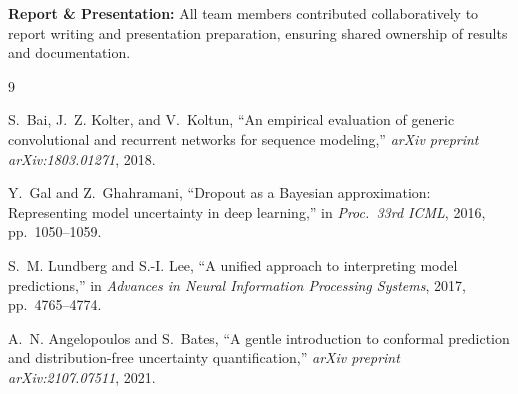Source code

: \documentclass[12pt,a4paper]{article}
\begin{document}
\vspace{0.8em}
\begin{notebox}
\textbf{Report \& Presentation:} All team members contributed collaboratively to report writing and presentation preparation, ensuring shared ownership of results and documentation.
\end{notebox}

\begin{thebibliography}{9}

S.~Bai, J.~Z. Kolter, and V.~Koltun,
``An empirical evaluation of generic convolutional and recurrent networks for sequence modeling,''
\textit{arXiv preprint arXiv:1803.01271}, 2018.

Y.~Gal and Z.~Ghahramani,
``Dropout as a Bayesian approximation: Representing model uncertainty in deep learning,''
in \textit{Proc.\ 33rd ICML}, 2016, pp.~1050--1059.

S.~M. Lundberg and S.-I. Lee,
``A unified approach to interpreting model predictions,''
in \textit{Advances in Neural Information Processing Systems}, 2017, pp.~4765--4774.

A.~N. Angelopoulos and S.~Bates,
``A gentle introduction to conformal prediction and distribution-free uncertainty quantification,''
\textit{arXiv preprint arXiv:2107.07511}, 2021.

\end{thebibliography}
\end{document}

YOUR GOAL: Every entry, exactly as written: transcribe it, passing over any pictures.

TASK OUTPUT:
Source code

: \documentclass[12pt,a4paper]{article}
\begin{document}
\vspace{0.8em}
\begin{notebox}
\textbf{Report \& Presentation:} All team members contributed collaboratively to report writing and presentation preparation, ensuring shared ownership of results and documentation.
\end{notebox}

\begin{thebibliography}{9}

S.~Bai, J.~Z. Kolter, and V.~Koltun,
``An empirical evaluation of generic convolutional and recurrent networks for sequence modeling,''
\textit{arXiv preprint arXiv:1803.01271}, 2018.

Y.~Gal and Z.~Ghahramani,
``Dropout as a Bayesian approximation: Representing model uncertainty in deep learning,''
in \textit{Proc.\ 33rd ICML}, 2016, pp.~1050--1059.

S.~M. Lundberg and S.-I. Lee,
``A unified approach to interpreting model predictions,''
in \textit{Advances in Neural Information Processing Systems}, 2017, pp.~4765--4774.

A.~N. Angelopoulos and S.~Bates,
``A gentle introduction to conformal prediction and distribution-free uncertainty quantification,''
\textit{arXiv preprint arXiv:2107.07511}, 2021.

\end{thebibliography}
\end{document}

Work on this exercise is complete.